### Exercise prompt
Copy out all the lines of the data that hold the word "import".

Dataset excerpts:
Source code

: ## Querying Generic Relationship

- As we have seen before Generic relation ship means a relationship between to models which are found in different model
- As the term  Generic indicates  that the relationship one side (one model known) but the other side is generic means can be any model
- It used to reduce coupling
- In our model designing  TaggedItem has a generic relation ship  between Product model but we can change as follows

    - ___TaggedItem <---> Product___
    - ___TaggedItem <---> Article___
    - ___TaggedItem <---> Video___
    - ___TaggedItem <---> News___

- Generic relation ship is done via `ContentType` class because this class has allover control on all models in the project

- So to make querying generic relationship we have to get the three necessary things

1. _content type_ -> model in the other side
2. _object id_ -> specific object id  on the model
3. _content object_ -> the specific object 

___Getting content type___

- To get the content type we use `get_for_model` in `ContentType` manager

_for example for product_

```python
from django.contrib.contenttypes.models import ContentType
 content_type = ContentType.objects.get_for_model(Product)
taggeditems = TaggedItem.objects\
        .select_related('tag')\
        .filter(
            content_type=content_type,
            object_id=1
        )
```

--

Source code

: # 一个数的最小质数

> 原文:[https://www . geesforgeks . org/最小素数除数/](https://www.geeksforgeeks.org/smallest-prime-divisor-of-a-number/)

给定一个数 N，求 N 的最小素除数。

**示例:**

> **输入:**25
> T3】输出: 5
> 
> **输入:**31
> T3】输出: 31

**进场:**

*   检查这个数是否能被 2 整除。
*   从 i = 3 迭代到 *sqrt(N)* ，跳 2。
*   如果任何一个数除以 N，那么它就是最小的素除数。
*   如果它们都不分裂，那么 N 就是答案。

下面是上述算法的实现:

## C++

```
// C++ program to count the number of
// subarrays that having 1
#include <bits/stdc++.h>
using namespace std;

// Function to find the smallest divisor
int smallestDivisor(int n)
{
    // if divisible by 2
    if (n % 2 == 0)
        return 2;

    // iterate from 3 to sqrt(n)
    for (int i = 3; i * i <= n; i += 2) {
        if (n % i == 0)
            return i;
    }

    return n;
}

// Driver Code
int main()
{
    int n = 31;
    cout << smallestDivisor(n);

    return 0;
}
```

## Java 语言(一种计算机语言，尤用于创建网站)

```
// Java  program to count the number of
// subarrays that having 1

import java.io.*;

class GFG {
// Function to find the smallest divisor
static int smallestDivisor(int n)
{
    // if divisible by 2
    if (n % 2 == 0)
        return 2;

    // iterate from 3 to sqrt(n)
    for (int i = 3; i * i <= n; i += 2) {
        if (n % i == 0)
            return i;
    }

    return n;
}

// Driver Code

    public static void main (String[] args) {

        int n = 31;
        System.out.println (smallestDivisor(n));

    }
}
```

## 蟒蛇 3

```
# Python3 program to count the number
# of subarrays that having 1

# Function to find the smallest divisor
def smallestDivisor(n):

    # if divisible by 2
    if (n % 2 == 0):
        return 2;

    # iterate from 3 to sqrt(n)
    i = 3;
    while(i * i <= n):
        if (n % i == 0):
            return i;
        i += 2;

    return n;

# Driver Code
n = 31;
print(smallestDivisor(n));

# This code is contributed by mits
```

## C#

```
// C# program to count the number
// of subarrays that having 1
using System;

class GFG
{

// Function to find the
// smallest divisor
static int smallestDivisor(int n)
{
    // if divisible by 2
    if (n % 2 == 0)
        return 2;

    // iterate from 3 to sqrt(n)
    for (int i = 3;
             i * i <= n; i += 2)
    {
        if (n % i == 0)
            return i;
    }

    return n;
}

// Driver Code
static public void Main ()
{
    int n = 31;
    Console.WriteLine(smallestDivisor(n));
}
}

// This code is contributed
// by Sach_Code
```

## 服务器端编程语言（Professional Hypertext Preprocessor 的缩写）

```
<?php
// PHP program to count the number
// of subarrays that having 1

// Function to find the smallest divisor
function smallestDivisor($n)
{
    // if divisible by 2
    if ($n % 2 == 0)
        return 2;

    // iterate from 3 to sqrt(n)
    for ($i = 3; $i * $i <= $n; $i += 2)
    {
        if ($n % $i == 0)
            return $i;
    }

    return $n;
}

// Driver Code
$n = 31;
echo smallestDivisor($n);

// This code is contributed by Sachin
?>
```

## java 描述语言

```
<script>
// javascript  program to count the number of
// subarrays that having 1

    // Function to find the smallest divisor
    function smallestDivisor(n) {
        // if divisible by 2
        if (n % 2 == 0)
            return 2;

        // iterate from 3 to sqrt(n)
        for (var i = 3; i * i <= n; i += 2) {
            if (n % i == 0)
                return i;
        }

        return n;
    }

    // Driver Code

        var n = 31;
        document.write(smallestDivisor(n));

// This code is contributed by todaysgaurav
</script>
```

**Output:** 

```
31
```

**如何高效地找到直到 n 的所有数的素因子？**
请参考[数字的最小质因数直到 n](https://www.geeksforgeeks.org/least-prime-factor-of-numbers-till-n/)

--

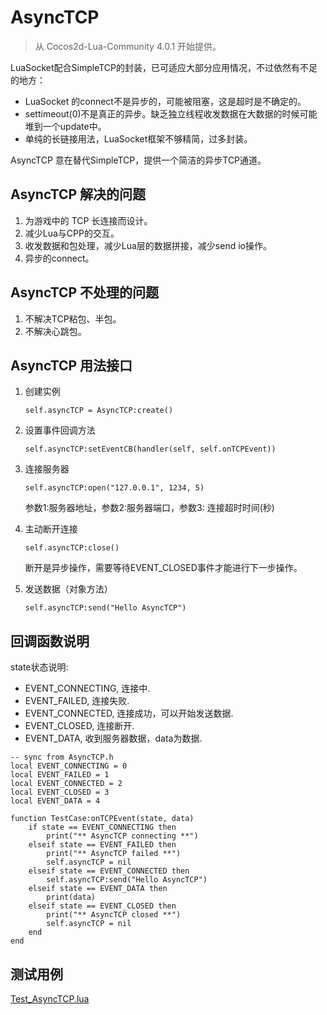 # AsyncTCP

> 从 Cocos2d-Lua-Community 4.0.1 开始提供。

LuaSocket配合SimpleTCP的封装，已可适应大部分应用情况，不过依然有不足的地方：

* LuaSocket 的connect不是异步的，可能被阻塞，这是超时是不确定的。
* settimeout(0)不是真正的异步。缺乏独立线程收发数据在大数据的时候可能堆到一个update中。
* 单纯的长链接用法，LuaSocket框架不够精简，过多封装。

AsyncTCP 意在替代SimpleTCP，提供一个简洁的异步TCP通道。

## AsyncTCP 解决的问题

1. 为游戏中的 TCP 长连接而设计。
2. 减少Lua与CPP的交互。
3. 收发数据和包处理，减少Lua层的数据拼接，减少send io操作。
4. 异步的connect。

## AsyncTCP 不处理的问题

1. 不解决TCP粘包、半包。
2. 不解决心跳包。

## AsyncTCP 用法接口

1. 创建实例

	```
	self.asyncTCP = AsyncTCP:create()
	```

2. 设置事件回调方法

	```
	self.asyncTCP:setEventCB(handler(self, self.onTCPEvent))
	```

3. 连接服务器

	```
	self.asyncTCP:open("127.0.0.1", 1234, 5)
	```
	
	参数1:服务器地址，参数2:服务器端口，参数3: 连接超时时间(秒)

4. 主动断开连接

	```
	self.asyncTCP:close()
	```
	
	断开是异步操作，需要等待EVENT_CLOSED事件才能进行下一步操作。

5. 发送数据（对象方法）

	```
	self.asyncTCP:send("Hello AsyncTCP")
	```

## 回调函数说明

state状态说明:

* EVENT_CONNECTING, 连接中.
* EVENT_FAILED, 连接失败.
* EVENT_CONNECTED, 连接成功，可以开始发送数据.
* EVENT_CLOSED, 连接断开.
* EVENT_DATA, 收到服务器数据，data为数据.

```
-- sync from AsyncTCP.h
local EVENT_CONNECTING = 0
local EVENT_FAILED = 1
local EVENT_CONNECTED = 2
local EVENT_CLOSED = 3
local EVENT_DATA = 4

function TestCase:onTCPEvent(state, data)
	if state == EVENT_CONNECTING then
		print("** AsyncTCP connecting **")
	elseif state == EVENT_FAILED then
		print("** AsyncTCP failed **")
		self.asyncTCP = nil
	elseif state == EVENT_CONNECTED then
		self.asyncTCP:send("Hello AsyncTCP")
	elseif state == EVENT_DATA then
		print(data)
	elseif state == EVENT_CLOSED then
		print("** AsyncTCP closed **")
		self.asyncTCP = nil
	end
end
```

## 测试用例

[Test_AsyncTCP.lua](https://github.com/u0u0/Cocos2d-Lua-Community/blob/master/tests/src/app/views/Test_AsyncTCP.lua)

### Written reply
from django.contrib.contenttypes.models import ContentType
import java.io.*;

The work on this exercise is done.